While the sums owed by more than 100,000 Irish homeowners who can’t afford to meet their mortgage repayments is much smaller, the pain that debt is causing to individuals and families is, arguably, greater, but the pace at which the Government, the regulators and the banks have been moving at since the crisis began has been glacial.
According to the Central Bank, there were 135,628 residential mortgages in arrears at the end of last September, with 86,146 of them behind for more than 90 days. Today, that figure is almost certainly higher. There is much talk of the personal debt crisis – and at the highest levels – but for many people, respite seems a long way off.

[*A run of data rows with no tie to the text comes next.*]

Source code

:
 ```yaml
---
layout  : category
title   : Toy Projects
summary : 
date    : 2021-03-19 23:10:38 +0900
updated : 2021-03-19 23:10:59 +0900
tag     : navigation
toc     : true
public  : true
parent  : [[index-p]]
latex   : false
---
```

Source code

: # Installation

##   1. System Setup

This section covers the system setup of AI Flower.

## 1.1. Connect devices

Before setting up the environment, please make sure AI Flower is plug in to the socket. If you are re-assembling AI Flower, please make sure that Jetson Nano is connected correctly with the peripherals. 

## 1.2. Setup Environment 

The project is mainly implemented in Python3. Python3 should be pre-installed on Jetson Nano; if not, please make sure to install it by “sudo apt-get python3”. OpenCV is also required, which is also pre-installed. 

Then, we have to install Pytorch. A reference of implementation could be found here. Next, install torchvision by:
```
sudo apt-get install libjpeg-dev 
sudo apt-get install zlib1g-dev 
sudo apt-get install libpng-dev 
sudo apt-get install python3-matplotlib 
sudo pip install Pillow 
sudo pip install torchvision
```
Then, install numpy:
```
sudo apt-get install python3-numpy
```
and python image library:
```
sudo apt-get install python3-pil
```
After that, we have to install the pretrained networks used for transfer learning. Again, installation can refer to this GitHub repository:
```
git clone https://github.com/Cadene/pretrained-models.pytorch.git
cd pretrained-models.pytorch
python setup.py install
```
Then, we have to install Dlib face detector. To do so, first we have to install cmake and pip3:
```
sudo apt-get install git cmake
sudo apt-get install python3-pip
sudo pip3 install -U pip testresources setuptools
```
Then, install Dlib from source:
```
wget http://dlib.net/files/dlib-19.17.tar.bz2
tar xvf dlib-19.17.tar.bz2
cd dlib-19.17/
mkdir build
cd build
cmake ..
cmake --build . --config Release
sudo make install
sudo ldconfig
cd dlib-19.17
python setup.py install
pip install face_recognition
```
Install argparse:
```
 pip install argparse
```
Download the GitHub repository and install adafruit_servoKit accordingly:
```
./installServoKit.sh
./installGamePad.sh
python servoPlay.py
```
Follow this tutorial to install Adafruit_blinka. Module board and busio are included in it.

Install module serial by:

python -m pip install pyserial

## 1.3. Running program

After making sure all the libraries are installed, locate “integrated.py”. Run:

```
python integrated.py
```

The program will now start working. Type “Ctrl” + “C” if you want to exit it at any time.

It is more than a year since Minister for Justice Alan Shatter published details of new personal insolvency legislation which he described as the “most radical reform of insolvency law since the foundation of the State”. Almost 14 months ago, he promised to expedite its passage into law. It is not yet up and running.

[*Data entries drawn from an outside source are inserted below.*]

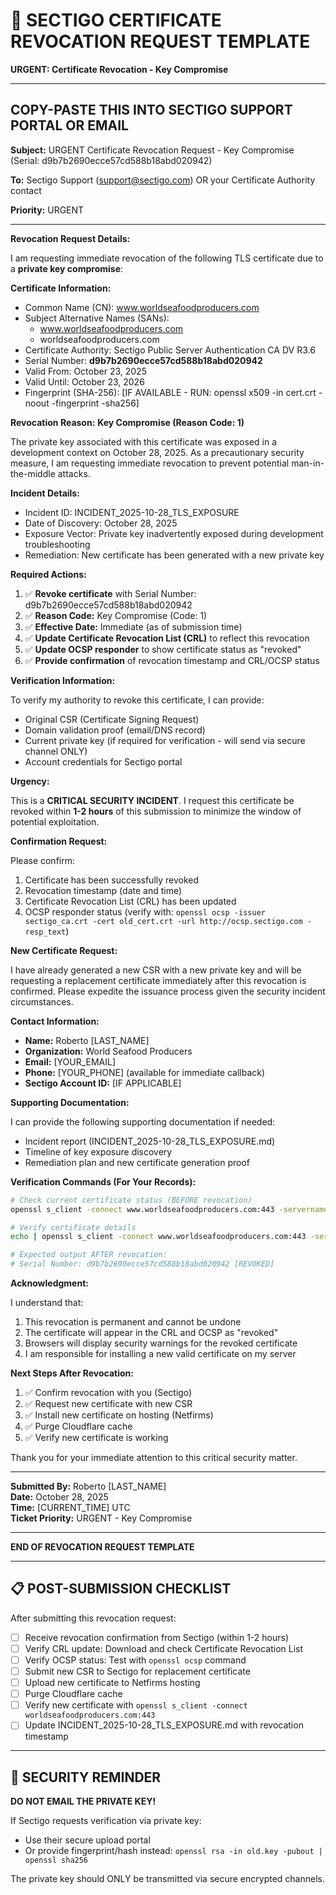 # 📧 SECTIGO CERTIFICATE REVOCATION REQUEST TEMPLATE
**URGENT: Certificate Revocation - Key Compromise**

---

## COPY-PASTE THIS INTO SECTIGO SUPPORT PORTAL OR EMAIL

**Subject:** URGENT Certificate Revocation Request - Key Compromise (Serial: d9b7b2690ecce57cd588b18abd020942)

**To:** Sectigo Support (support@sectigo.com) OR your Certificate Authority contact

**Priority:** URGENT

---

**Revocation Request Details:**

I am requesting immediate revocation of the following TLS certificate due to a **private key compromise**:

**Certificate Information:**
- Common Name (CN): www.worldseafoodproducers.com
- Subject Alternative Names (SANs):
  - www.worldseafoodproducers.com
  - worldseafoodproducers.com
- Certificate Authority: Sectigo Public Server Authentication CA DV R3.6
- Serial Number: **d9b7b2690ecce57cd588b18abd020942**
- Valid From: October 23, 2025
- Valid Until: October 23, 2026
- Fingerprint (SHA-256): [IF AVAILABLE - RUN: openssl x509 -in cert.crt -noout -fingerprint -sha256]

**Revocation Reason:**
**Key Compromise (Reason Code: 1)**

The private key associated with this certificate was exposed in a development context on October 28, 2025. As a precautionary security measure, I am requesting immediate revocation to prevent potential man-in-the-middle attacks.

**Incident Details:**
- Incident ID: INCIDENT_2025-10-28_TLS_EXPOSURE
- Date of Discovery: October 28, 2025
- Exposure Vector: Private key inadvertently exposed during development troubleshooting
- Remediation: New certificate has been generated with a new private key

**Required Actions:**

1. ✅ **Revoke certificate** with Serial Number: d9b7b2690ecce57cd588b18abd020942
2. ✅ **Reason Code:** Key Compromise (Code: 1)
3. ✅ **Effective Date:** Immediate (as of submission time)
4. ✅ **Update Certificate Revocation List (CRL)** to reflect this revocation
5. ✅ **Update OCSP responder** to show certificate status as "revoked"
6. ✅ **Provide confirmation** of revocation timestamp and CRL/OCSP status

**Verification Information:**

To verify my authority to revoke this certificate, I can provide:
- Original CSR (Certificate Signing Request)
- Domain validation proof (email/DNS record)
- Current private key (if required for verification - will send via secure channel ONLY)
- Account credentials for Sectigo portal

**Urgency:**

This is a **CRITICAL SECURITY INCIDENT**. I request this certificate be revoked within **1-2 hours** of this submission to minimize the window of potential exploitation.

**Confirmation Request:**

Please confirm:
1. Certificate has been successfully revoked
2. Revocation timestamp (date and time)
3. Certificate Revocation List (CRL) has been updated
4. OCSP responder status (verify with: `openssl ocsp -issuer sectigo_ca.crt -cert old_cert.crt -url http://ocsp.sectigo.com -resp_text`)

**New Certificate Request:**

I have already generated a new CSR with a new private key and will be requesting a replacement certificate immediately after this revocation is confirmed. Please expedite the issuance process given the security incident circumstances.

**Contact Information:**

- **Name:** Roberto [LAST_NAME]
- **Organization:** World Seafood Producers
- **Email:** [YOUR_EMAIL]
- **Phone:** [YOUR_PHONE] (available for immediate callback)
- **Sectigo Account ID:** [IF APPLICABLE]

**Supporting Documentation:**

I can provide the following supporting documentation if needed:
- Incident report (INCIDENT_2025-10-28_TLS_EXPOSURE.md)
- Timeline of key exposure discovery
- Remediation plan and new certificate generation proof

**Verification Commands (For Your Records):**

```bash
# Check current certificate status (BEFORE revocation)
openssl s_client -connect www.worldseafoodproducers.com:443 -servername www.worldseafoodproducers.com

# Verify certificate details
echo | openssl s_client -connect www.worldseafoodproducers.com:443 -servername www.worldseafoodproducers.com 2>/dev/null | openssl x509 -noout -serial -dates

# Expected output AFTER revocation:
# Serial Number: d9b7b2690ecce57cd588b18abd020942 [REVOKED]
```

**Acknowledgment:**

I understand that:
1. This revocation is permanent and cannot be undone
2. The certificate will appear in the CRL and OCSP as "revoked"
3. Browsers will display security warnings for the revoked certificate
4. I am responsible for installing a new valid certificate on my server

**Next Steps After Revocation:**

1. ✅ Confirm revocation with you (Sectigo)
2. ✅ Request new certificate with new CSR
3. ✅ Install new certificate on hosting (Netfirms)
4. ✅ Purge Cloudflare cache
5. ✅ Verify new certificate is working

Thank you for your immediate attention to this critical security matter.

---

**Submitted By:** Roberto [LAST_NAME]  
**Date:** October 28, 2025  
**Time:** [CURRENT_TIME] UTC  
**Ticket Priority:** URGENT - Key Compromise

---

**END OF REVOCATION REQUEST TEMPLATE**

---

## 📋 POST-SUBMISSION CHECKLIST

After submitting this revocation request:

- [ ] Receive revocation confirmation from Sectigo (within 1-2 hours)
- [ ] Verify CRL update: Download and check Certificate Revocation List
- [ ] Verify OCSP status: Test with `openssl ocsp` command
- [ ] Submit new CSR to Sectigo for replacement certificate
- [ ] Upload new certificate to Netfirms hosting
- [ ] Purge Cloudflare cache
- [ ] Verify new certificate with `openssl s_client -connect worldseafoodproducers.com:443`
- [ ] Update INCIDENT_2025-10-28_TLS_EXPOSURE.md with revocation timestamp

---

## 🔐 SECURITY REMINDER

**DO NOT EMAIL THE PRIVATE KEY!**

If Sectigo requests verification via private key:
- Use their secure upload portal
- Or provide fingerprint/hash instead: `openssl rsa -in old.key -pubout | openssl sha256`

The private key should ONLY be transmitted via secure encrypted channels.
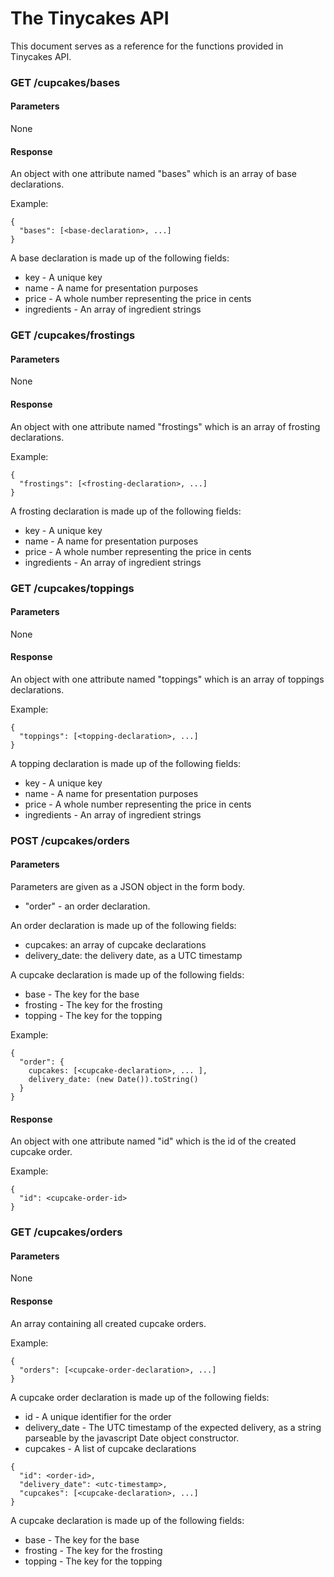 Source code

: # The Tinycakes API

This document serves as a reference for the functions provided in Tinycakes API.

### GET /cupcakes/bases

#### Parameters

None

#### Response

An object with one attribute named "bases" which is an array of base declarations.

Example:

```
{
  "bases": [<base-declaration>, ...]
}
```

A base declaration is made up of the following fields:

- key - A unique key
- name - A name for presentation purposes
- price - A whole number representing the price in cents
- ingredients - An array of ingredient strings

### GET /cupcakes/frostings

#### Parameters

None

#### Response

An object with one attribute named "frostings" which is an array of frosting declarations.

Example:

```
{
  "frostings": [<frosting-declaration>, ...]
}
```

A frosting declaration is made up of the following fields:

- key - A unique key
- name - A name for presentation purposes
- price - A whole number representing the price in cents
- ingredients - An array of ingredient strings

### GET /cupcakes/toppings

#### Parameters

None

#### Response

An object with one attribute named "toppings" which is an array of toppings declarations.

Example:

```
{
  "toppings": [<topping-declaration>, ...]
}
```

A topping declaration is made up of the following fields:

- key - A unique key
- name - A name for presentation purposes
- price - A whole number representing the price in cents
- ingredients - An array of ingredient strings

### POST /cupcakes/orders

#### Parameters

Parameters are given as a JSON object in the form body.

- "order" - an order declaration.

An order declaration is made up of the following fields:

- cupcakes: an array of cupcake declarations
- delivery_date: the delivery date, as a UTC timestamp

A cupcake declaration is made up of the following fields:

- base - The key for the base
- frosting - The key for the frosting
- topping - The key for the topping

Example:

```
{
  "order": {
    cupcakes: [<cupcake-declaration>, ... ],
    delivery_date: (new Date()).toString()
  }
}
```

#### Response

An object with one attribute named "id" which is the id of the created cupcake order.

Example:

```
{
  "id": <cupcake-order-id>
}
```

### GET /cupcakes/orders

#### Parameters

None

#### Response

An array containing all created cupcake orders.

Example:

```
{
  "orders": [<cupcake-order-declaration>, ...]
}
```

A cupcake order declaration is made up of the following fields:

- id - A unique identifier for the order
- delivery_date - The UTC timestamp of the expected delivery, as a string
parseable by the javascript Date object constructor.
- cupcakes - A list of cupcake declarations

```
{
  "id": <order-id>,
  "delivery_date": <utc-timestamp>,
  "cupcakes": [<cupcake-declaration>, ...]
}
```

A cupcake declaration is made up of the following fields:

- base - The key for the base
- frosting - The key for the frosting
- topping - The key for the topping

When it does finally get going, it will help people deal with debts they will never be able to repay. The bankruptcy term will fall from 12 years to three, and an out-of-court debt-settlement system – where mortgage debt of up to €3 million can be written down to affordable levels – will be set up.
The regulators are also on the case. Kind of. Earlier this month, Central Bank governor Patrick Honohan said it was “ramping up” its engagement with banks, as they were “behind the curve” in dealing with mortgage arrears. “Banks will have to act more proactively and liberally in respect of those who cannot realistically pay, if they are to avoid the costs and inefficiencies of having to respond to PIA [personal insolvency arrangement] proposals or bankruptcy cases,” Honohan told a conference of bankers.
Stern words, but ones he has uttered to little effect in the past. Speaking to a handful of students who gathered in Limerick on cold, dreary night last March, Honohan said it was “surely now past time for the banks to be dealing more proactively with the situation of over-indebted buy-to-let borrowers no longer able to service the debts they assumed in order to take investment positions – now loss-making – in property”.
‘ Authentic leadership’
Last October Honohan’s colleague Fiona Muldoon had a go at rousing the banks. Speaking at a dinner attended by the great and good of the Irish banking industry, she told her audience that they had paid “lip service” to the notion they were dealing with troubled mortgages. She said banks needed “authentic leadership not humility; some courage to act”. She went on to say that she was not looking for “an overnight avalanche of available resolution options offered to thousands and thousands of borrowers”, just a “proper beginning”.